## What the exercise asks
Pull out each line of the records holding the string "Multiple".

## Data for this exercise
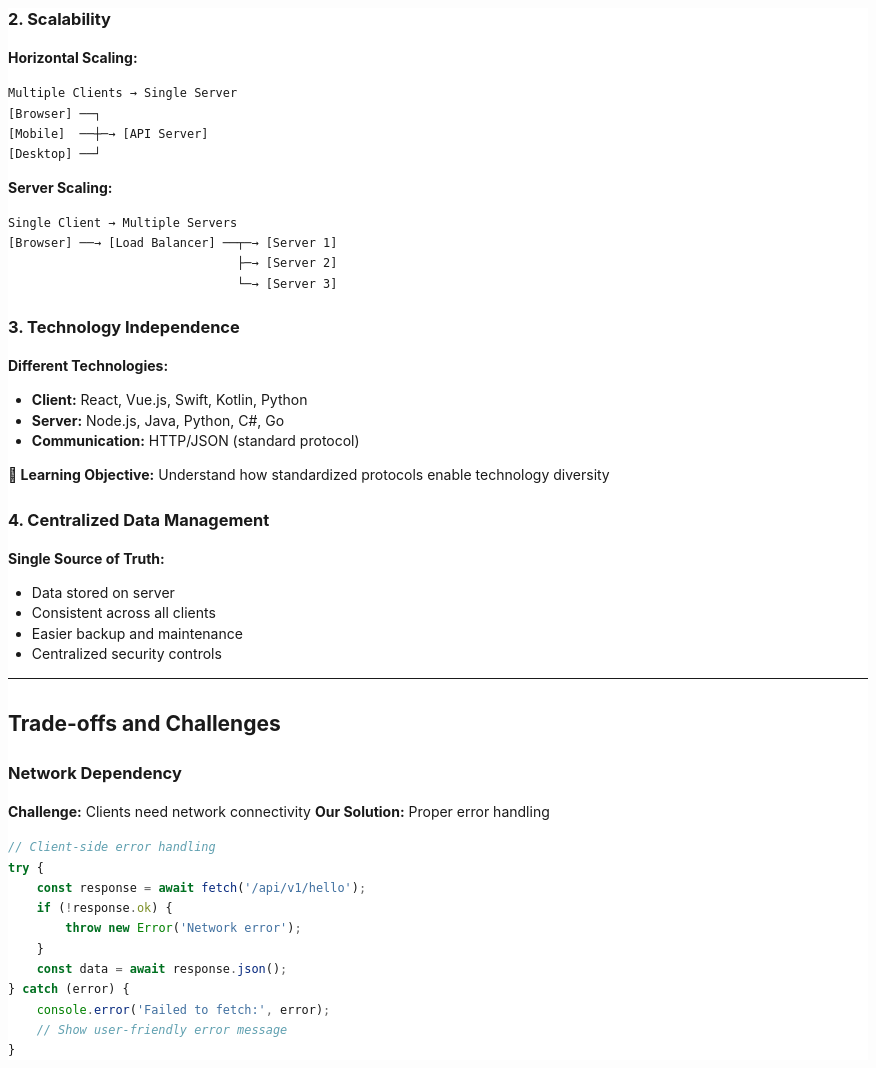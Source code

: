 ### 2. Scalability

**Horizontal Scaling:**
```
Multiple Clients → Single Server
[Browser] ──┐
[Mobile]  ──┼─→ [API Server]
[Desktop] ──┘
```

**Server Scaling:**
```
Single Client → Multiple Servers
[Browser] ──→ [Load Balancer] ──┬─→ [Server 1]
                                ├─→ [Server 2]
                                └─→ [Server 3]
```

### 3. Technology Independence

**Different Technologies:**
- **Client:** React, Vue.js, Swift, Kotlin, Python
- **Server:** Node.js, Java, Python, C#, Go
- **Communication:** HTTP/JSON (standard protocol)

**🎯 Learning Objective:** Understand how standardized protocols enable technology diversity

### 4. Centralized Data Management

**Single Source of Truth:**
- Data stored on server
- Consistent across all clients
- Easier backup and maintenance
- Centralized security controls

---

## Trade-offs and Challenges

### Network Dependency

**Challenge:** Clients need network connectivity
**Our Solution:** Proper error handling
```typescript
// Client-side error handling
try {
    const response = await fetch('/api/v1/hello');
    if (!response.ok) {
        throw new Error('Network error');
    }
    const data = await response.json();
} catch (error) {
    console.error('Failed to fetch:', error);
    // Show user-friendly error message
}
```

## Solution to the exercise
Multiple Clients → Single Server
Single Client → Multiple Servers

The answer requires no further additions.